LIDAR provides a 3D geometric representation of the environment, but gives relatively little data. High-resolution camera images fill in the gaps. “All the data is fused in real-time, complementing each other, and making autonomous driving in a forest a possibility,” says Hankewitz.
The cameras are also used for image recognition, and provide a visual display for the operator if they need to drive the robot manually. The plan is for the robots to be largely autonomous, which presents challenges in surroundings which are unstructured and chaotic, unlike the open roads faced by self-driving cars and other robots.
Developers are tackling this with machine learning, using simulations for conditions which may not occur frequently in real life. This means the robotic foresters should be able to tell whether they can cross a given slope, ditch or stream, for example, without getting stuck.
“The robotic foresters will carry out the operation almost autonomously,” says Hankewitz. “The human operator, who will supervise four or five robotic foresters, will intervene only when necessary.”
The hope is that the robot foresters will cost less than manual forest replanting or mechanised approaches with excavators.
Many countries around the world are looking to plant huge numbers of trees to help fight climate change.
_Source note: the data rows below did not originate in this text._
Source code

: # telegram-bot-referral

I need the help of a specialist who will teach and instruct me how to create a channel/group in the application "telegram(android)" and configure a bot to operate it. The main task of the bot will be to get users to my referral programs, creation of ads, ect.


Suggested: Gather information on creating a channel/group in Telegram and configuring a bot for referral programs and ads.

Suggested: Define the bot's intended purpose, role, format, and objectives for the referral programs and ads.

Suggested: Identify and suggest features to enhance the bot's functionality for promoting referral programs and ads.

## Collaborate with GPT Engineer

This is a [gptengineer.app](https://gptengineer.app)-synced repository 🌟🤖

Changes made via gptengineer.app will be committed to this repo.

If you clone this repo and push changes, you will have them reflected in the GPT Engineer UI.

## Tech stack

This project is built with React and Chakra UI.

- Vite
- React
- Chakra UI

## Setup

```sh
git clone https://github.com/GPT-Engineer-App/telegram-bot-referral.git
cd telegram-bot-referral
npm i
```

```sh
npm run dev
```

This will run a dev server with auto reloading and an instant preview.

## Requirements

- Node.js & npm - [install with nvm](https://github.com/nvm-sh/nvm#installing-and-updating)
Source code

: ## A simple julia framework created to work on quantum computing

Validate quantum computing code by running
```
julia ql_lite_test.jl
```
There are several plans to plant a trillion trees, which would add to the 3 trillion we currently have.
Andrew Davison at Imperial College London says that in a cluttered forest the cameras and LIDAR sensors should complement each other and enable the robots to identify obstacles and plot a course as they go.
“This is one of many interesting applications emerging which show that mobile robotics technology is maturing fast and enabling robots to tackle new types of task in difficult environments,” says Davison.
Development of both robots is scheduled to be completed this year.